→ WORK INSTRUCTION: The expected output is the line bearing "The Book of" followed by all remaining lines of the records, each restated word for word.

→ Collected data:
------------------------
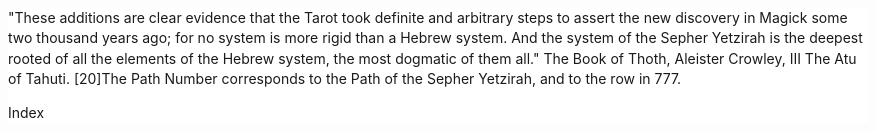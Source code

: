 "These additions are clear evidence that the Tarot took definite and arbitrary steps to assert the new discovery in Magick some two thousand years ago; for no system is more rigid than a Hebrew system. And the system of the Sepher Yetzirah is the deepest rooted of all the elements of the Hebrew system, the most dogmatic of them all."
The Book of Thoth, Aleister Crowley, III The Atu of Tahuti.
[20]The Path Number corresponds to the Path of the Sepher Yetzirah, and to the row in 777.

Index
------------------------
→ EXERCISE RESULT:
The Book of Thoth, Aleister Crowley, III The Atu of Tahuti.
[20]The Path Number corresponds to the Path of the Sepher Yetzirah, and to the row in 777.

Index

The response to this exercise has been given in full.